Imagine the scenario where `App_A` --> `App_B`


            Scenario 1:

               App_A
                 |
                 v
               App_B


Let's say `App_A` becomes multiple jobs, or subtasks, `App_A_i`.  And `App_B`
also becomes multiple jobs, `App_Bi`.  Scenario 1 may transform
into one of the following:


###### Scenario1, Situation I

     becomes     App_A1  App_A2  App_A3  App_An
     ------->      |          |      |         |
                   +----------+------+---------+
                   |          |      |         |
                   v          v      v         v
                 App_B1  App_B2  App_B3  App_Bn

###### Scenario1, Situation II

                 App_A1  App_A2  App_A3  App_An
     or becomes    |          |      |         |
     ------->      |          |      |         |
                   v          v      v         v
                App_B1  App_B2  App_B3  App_Bn


In Situation 1, each job, `App_Bi`, depends on completion of all of `App_A`'s
jobs before it can run.  For instance, `App_B1` cannot run until all `App_A`
jobs (1 to n) have completed.  From Stolos's point of view, this is not
different than the simple case where `App_A(1 to n)` --> `App_Bi`.  In this
case, we create a dependency graph for each `App_Bi`.  See below:

###### Scenario1, Situation I (view 2)

     becomes     App_A1  App_A2  App_A3  App_An
     ------->      |          |      |         |
                   +----------+------+---------+
                                 |
                                 v
                               App_Bi


In Situation 2, each job, `App_Bi`, depends only on completion of
its related job in `App_A`, or `App_Ai`.  For instance,
`App_B1` depends on completion of `App_A1`, but it doesn't have any
dependency on `App_A2`'s completion.  In this case, we create n
dependency graphs, as shown in Scenario 1, Situation II.

As we have just seen, dependencies can be modeled as directed acyclic
multi-graphs.  (acyclic means no cycles - ie no loops.  multi-graph
contains many separate graphs).  Situation 2 is the
default in Stolos (`App_Bi` depends only on `App_Ai`).


Concept: Job IDs
==============

*For details on how to use and configure `job_id`s, see the section, [Job
ID Configuration](/README.md#configuration-job-ids)*  This section
explains what `job_id`s are.

Stolos recognizes apps (ie `App_A` or `App_B`) and jobs (`App_A1`,
`App_A2`, ...).  An application, or app, represents a group of jobs.  A
`job_id` identifies jobs, and it is made up of "identifiers" that we mash
together via a `job_id` template.  A `job_id` identifies all possible
variations of some application that Stolos is aware of.  To give some
context for how `job_id` templates characterize apps, see below:


               App_A    "{date}_{client_id}_{dataset}"
                 |
                 v
               App_B    "{date}_{your_custom_identifier}"

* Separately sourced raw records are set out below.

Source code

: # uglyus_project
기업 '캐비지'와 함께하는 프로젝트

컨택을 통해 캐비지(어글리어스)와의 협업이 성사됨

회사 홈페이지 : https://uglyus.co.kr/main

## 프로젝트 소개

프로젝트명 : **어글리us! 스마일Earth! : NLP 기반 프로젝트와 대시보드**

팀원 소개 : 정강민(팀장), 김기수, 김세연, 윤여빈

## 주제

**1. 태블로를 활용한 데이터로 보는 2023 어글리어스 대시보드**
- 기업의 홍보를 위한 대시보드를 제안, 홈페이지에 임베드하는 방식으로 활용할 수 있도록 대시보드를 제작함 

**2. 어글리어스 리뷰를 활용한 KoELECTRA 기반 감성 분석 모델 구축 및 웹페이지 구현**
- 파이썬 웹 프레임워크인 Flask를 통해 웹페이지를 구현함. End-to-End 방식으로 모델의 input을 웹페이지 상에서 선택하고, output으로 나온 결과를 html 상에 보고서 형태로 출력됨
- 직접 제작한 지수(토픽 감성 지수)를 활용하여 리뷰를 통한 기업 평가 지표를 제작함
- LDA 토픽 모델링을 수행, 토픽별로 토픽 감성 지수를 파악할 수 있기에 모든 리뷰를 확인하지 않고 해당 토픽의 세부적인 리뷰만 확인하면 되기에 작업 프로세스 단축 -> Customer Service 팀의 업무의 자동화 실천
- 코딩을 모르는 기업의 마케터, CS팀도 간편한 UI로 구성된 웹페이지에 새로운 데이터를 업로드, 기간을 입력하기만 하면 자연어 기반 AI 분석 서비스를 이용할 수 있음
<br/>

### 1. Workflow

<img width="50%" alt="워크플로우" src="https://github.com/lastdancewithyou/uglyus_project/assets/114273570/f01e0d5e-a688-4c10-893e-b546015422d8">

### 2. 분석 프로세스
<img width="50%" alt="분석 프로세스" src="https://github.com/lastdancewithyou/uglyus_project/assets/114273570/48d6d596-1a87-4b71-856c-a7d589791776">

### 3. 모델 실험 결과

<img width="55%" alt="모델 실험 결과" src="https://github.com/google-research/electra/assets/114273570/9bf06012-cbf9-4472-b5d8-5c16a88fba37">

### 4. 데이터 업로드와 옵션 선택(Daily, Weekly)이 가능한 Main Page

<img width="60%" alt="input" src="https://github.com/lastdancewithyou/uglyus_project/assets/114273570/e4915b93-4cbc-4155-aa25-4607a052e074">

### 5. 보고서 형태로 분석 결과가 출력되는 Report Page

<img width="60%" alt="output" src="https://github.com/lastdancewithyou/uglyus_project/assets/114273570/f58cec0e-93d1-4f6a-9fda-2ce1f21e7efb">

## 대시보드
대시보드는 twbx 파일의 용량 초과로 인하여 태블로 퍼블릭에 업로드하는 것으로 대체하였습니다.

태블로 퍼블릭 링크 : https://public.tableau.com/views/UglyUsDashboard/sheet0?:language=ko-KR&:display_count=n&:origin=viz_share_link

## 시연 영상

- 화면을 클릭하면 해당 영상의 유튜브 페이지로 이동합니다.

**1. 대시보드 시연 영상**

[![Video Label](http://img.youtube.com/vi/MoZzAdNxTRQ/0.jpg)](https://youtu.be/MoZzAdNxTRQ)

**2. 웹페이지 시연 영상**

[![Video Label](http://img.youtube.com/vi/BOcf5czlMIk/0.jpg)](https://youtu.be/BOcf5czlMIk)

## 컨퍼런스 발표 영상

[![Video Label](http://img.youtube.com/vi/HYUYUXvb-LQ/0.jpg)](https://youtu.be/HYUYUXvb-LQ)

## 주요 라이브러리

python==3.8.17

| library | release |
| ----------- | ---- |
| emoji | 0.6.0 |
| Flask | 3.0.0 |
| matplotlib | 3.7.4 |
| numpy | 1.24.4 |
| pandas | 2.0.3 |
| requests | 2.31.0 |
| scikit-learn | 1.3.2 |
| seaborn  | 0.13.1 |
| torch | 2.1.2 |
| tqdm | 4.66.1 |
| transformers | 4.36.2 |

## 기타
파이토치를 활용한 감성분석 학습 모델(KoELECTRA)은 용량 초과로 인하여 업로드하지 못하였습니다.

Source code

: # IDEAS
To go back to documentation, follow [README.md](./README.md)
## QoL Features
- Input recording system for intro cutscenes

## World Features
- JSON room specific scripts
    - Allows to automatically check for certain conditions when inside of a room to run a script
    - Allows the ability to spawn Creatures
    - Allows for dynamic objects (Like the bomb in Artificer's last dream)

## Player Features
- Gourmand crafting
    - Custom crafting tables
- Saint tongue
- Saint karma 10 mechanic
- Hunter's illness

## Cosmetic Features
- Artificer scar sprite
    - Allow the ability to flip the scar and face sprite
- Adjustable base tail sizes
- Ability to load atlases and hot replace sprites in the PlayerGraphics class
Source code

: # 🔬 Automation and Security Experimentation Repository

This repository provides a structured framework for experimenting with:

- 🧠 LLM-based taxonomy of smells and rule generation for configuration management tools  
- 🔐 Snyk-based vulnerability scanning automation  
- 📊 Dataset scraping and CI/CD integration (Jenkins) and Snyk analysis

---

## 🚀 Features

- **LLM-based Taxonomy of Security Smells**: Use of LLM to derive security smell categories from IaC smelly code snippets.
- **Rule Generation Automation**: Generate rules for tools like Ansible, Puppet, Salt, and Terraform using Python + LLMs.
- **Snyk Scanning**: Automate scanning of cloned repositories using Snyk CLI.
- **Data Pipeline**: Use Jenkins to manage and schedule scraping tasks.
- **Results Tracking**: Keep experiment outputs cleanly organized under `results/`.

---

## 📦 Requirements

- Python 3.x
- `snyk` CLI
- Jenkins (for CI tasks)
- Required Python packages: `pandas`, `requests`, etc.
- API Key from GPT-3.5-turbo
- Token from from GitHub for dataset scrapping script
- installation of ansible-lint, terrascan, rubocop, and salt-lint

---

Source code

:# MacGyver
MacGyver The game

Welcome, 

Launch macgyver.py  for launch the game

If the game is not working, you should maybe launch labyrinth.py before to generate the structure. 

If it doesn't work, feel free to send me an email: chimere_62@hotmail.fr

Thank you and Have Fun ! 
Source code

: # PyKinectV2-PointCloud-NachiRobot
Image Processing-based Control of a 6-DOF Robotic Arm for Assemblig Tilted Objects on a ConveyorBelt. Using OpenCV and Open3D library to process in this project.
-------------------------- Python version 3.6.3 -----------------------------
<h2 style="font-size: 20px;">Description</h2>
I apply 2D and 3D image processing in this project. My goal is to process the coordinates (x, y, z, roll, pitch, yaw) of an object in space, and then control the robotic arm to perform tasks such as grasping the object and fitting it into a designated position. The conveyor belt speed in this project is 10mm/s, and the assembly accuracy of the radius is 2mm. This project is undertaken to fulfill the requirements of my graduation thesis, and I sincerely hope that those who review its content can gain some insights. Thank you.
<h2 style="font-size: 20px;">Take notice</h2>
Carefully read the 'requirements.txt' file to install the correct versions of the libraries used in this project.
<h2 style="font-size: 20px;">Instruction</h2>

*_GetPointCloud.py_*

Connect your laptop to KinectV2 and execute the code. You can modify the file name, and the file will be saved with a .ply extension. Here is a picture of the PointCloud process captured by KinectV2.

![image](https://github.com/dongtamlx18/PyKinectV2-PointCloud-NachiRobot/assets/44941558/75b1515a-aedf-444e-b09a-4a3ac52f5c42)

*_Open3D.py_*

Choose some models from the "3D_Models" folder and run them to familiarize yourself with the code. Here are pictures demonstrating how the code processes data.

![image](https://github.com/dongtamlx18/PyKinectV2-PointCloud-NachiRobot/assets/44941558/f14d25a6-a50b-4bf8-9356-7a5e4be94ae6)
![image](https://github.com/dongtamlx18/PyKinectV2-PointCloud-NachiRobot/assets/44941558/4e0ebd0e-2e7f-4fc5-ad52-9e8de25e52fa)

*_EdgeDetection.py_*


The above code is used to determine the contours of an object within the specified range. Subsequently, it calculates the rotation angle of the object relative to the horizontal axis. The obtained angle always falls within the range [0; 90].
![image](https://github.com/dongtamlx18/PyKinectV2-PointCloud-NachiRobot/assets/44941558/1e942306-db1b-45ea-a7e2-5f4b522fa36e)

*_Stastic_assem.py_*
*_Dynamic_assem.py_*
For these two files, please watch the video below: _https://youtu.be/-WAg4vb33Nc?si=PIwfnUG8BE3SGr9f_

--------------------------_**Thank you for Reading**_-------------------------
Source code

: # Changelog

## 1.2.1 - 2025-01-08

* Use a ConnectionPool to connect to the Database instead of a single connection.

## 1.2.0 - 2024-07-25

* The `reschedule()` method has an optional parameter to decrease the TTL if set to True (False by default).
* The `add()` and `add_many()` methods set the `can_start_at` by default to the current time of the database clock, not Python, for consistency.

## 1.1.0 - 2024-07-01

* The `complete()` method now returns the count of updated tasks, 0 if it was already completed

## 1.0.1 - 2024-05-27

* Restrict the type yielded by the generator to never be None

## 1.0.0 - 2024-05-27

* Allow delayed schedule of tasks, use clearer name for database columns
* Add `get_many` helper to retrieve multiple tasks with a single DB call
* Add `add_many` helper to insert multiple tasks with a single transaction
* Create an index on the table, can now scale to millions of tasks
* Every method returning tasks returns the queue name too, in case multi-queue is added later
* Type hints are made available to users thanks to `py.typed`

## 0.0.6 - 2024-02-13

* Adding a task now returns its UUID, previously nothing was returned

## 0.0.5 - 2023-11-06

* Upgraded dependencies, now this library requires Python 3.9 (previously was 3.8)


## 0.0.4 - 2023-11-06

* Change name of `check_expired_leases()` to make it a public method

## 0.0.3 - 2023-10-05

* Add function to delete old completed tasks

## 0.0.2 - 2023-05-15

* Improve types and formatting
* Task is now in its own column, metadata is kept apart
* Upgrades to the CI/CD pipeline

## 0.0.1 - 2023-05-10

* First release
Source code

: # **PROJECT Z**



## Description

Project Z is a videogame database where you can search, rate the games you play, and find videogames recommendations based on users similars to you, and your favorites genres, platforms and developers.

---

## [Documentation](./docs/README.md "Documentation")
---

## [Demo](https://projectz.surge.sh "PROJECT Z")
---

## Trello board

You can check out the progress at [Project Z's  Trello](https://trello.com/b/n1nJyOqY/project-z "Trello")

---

Some example `job_id`s of `App_A` and `App_B`, respectively, might be:

    App_A:  "20140614_client1_dataset1"  <--->  "{date}_{client_id}_{dataset}"
    App_B:  "20140601_analysis1"  <--->  "{date}_{your_custom_identifier}"


A `job_id` represents the smallest piece of work that Stolos can
recognize, and good choices in `job_id` structure identify how work is
changing from app to app.  For instance, assume the second `job_id`
above, `20140601_analysis1`, depends on all `job_id`s from `20140601`
that matched a specific subset of clients and datasets.  We chose to
identify this subset of clients and datasets with the name `analysis1`.
But our `job_id` template also includes a `date` because we wish to run
`analysis1` on different days.  Note how the choice of `job_id`
clarifies what the first and second apps have in common.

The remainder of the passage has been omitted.